So too with games. The broad definition I offered is academically correct, but the products that people actually play can be defined in much narrower terms. Here’s a definition for videogames as they are actually played:
A form of interactive entertainment involving simple and/or violent themes, relying heavily on cosmetic factors, in which players must exercise precise hand-eye coordination, puzzle solution, and resource management skills.
Although this definition doesn’t cover all games, it does a good job of covering most videogames. Perhaps it would be more accurately termed a characterization than a definition.
Now compare the reality of games with stories, piece by piece:
simple and/or violent themes
This piece shows a huge chasm between games and stories. Stories for young children are certainly simple, but the full range of stories is characterized by complexity of themes and story structure. Even the simplest movies, such as
The Terminator
or
Godzilla
, have more plot twists and turns than the most intricate computer game. The level of character development and plot intricacy demanded of stories goes far beyond what games can offer.
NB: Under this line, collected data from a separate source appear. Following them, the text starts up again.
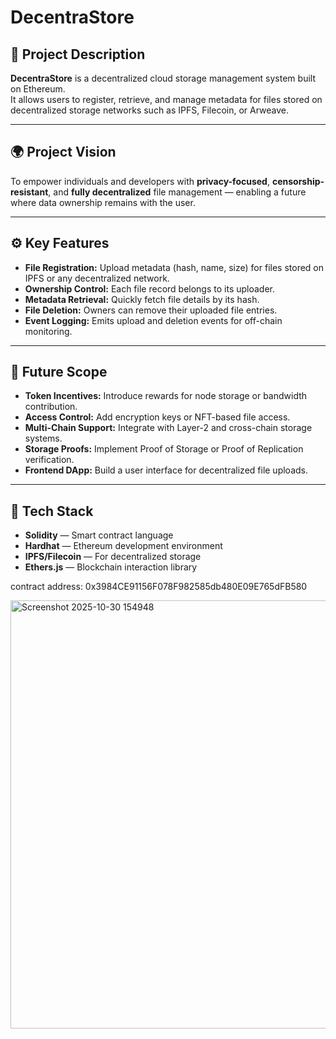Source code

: # DecentraStore

## 📝 Project Description
**DecentraStore** is a decentralized cloud storage management system built on Ethereum.  
It allows users to register, retrieve, and manage metadata for files stored on decentralized storage networks such as IPFS, Filecoin, or Arweave.

---

## 🌍 Project Vision
To empower individuals and developers with **privacy-focused**, **censorship-resistant**, and **fully decentralized** file management — enabling a future where data ownership remains with the user.

---

## ⚙️ Key Features
- **File Registration:** Upload metadata (hash, name, size) for files stored on IPFS or any decentralized network.
- **Ownership Control:** Each file record belongs to its uploader.
- **Metadata Retrieval:** Quickly fetch file details by its hash.
- **File Deletion:** Owners can remove their uploaded file entries.
- **Event Logging:** Emits upload and deletion events for off-chain monitoring.

---

## 🚀 Future Scope
- **Token Incentives:** Introduce rewards for node storage or bandwidth contribution.
- **Access Control:** Add encryption keys or NFT-based file access.
- **Multi-Chain Support:** Integrate with Layer-2 and cross-chain storage systems.
- **Storage Proofs:** Implement Proof of Storage or Proof of Replication verification.
- **Frontend DApp:** Build a user interface for decentralized file uploads.

---

## 🧩 Tech Stack
- **Solidity** — Smart contract language
- **Hardhat** — Ethereum development environment
- **IPFS/Filecoin** — For decentralized storage
- **Ethers.js** — Blockchain interaction library


contract address:  0x3984CE91156F078F982585db480E09E765dFB580

<img width="1422" height="685" alt="Screenshot 2025-10-30 154948" src="https://github.com/user-attachments/assets/e4db56db-d00e-4e35-a24e-685bba3ce4a7" />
relying heavily on cosmetic factors
Cosmetic factors certainly play a role in movies—lately computer graphics advances have made wondrous imagery possible. Yet movies that
rely
on cosmetic factors always fail at the box office. There were some fantastic dinosaur movies in the 1990s, but can you recall any of them other than the
Jurassic Park
series? The movie
Final Fantasy
explicitly relied on cosmetic factors; ads for the movie boasted that it sported the finest computer graphics ever built. It bombed. Movies will take advantage of cosmetic factors wherever possible, but they don’t rely on cosmetics to sell the product. Cosmetics are a supporting element; the story comes first.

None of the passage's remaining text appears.